- Born: 9 March 1941 Sasthitala, Howrah District, Bengal Presidency, British India
- Died: 3 March 2023 (aged 81) Howrah, West Bengal, India
- Education: University of Calcutta
- Occupations: Novelist, writer
- Writing career
- Language: Bengali
- Notable works: Pandab Goenda, Goenda Tatar
- Notable awards: Bal Sahitya Puraskar (2017)

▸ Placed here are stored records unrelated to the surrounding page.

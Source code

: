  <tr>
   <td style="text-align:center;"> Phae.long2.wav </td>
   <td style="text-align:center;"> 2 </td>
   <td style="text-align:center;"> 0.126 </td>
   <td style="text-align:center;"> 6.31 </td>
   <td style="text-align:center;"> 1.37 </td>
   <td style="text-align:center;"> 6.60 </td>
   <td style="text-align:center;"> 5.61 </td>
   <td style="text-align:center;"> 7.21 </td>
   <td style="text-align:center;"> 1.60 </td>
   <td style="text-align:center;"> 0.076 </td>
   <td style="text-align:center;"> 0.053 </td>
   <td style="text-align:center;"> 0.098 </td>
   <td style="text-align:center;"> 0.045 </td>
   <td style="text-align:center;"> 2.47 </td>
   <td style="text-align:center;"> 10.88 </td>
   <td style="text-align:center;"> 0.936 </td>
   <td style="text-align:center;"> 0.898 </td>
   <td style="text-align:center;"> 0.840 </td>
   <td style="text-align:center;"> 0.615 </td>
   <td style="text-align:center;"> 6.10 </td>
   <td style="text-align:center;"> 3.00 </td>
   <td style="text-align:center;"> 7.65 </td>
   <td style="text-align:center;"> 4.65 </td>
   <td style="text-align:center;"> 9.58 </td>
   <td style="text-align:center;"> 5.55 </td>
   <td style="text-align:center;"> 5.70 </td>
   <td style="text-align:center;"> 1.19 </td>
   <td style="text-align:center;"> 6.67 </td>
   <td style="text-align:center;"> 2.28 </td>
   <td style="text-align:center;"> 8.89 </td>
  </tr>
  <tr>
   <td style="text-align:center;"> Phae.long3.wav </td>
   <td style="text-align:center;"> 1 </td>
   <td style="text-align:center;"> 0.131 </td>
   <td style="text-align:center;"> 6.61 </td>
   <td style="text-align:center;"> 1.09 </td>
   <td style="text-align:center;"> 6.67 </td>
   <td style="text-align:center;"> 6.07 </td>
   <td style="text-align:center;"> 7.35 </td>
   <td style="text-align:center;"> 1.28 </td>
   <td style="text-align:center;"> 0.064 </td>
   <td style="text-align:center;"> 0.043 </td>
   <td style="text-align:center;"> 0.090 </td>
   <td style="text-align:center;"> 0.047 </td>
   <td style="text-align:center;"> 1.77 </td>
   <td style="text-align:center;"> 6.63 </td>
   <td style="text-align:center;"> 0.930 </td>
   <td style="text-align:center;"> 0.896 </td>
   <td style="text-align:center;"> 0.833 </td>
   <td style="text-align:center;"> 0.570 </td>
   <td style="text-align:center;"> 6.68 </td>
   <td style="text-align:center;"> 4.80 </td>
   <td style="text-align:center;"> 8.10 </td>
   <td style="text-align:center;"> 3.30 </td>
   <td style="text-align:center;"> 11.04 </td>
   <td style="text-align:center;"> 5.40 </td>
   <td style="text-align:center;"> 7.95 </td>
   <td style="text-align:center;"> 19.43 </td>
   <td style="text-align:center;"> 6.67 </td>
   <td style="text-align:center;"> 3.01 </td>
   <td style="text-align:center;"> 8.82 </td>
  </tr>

= Sasthipada Chattopadhyay =

Bengali writer (1941–2023)

Sasthipada Chattopadhyay (9 March 1941 – 3 March 2023) was an Indian novelist and short story writer in Bengali. He is well known in Bengali literature for the series stories of Pandab Goenda.

==Life and career==
Chattopadhyay was born in Khurut, Sasthitala in Howrah district on 9 March 1941. He published his first literary work Kamakhya Bhraman in Dainik Basumati in 1961 and started working at Anandabazar Patrika under the guidance of Ramapada Chowdhury and Sagarmoy Ghosh. Chattopadhyay worked at Rabibasoryo, Anandabazar starting in 1961. In the meantime, he joined the Indian Railway and was posted at Ghatshila. He wrote many novels, travelogue, and short stories, but became popular and gained recognition for the creation of Pandab Goenda, an adventure detective series for children. Pandab Goenda was later realised on television in animated form. He loved to explore countries and have experiences which are reflected in most of the stories. Chattopadhyay created two more detective series, namely Detective Ambar Chatterjee and Goenda Tatar. He wrote hundred of detective and adventure stories. The story of his creation of Tatar was filmed as Goyenda Tatar in 2019.

Chattopadhyay died from a stroke on 3 March 2023, at age 81.

==Works==
- Pandab Goenda (Series)
- Sonar Ganapati Hirer Chokh
- Chaturtha Tadanta
- Goenda Tatarer Avijaan
- Panchti Rahasyo Goenda
- Sera Rahasyo 25
- Sera Goenda 25
- Panchaasti Bhuter Golpo
- Aaro Panchaasti Bhuter Golpo
- Debdasi Tirtha
- Kingbadantir Bikramaditya
- Punyatirthe Bhraman
- Kedarnath
- Himalayer Noy Devi

== Award ==
Chattopadhyay was awarded Bal Sahitya Puraskar in 2017 by the Sahitya Akademi for his contribution to children's literature in Bengali.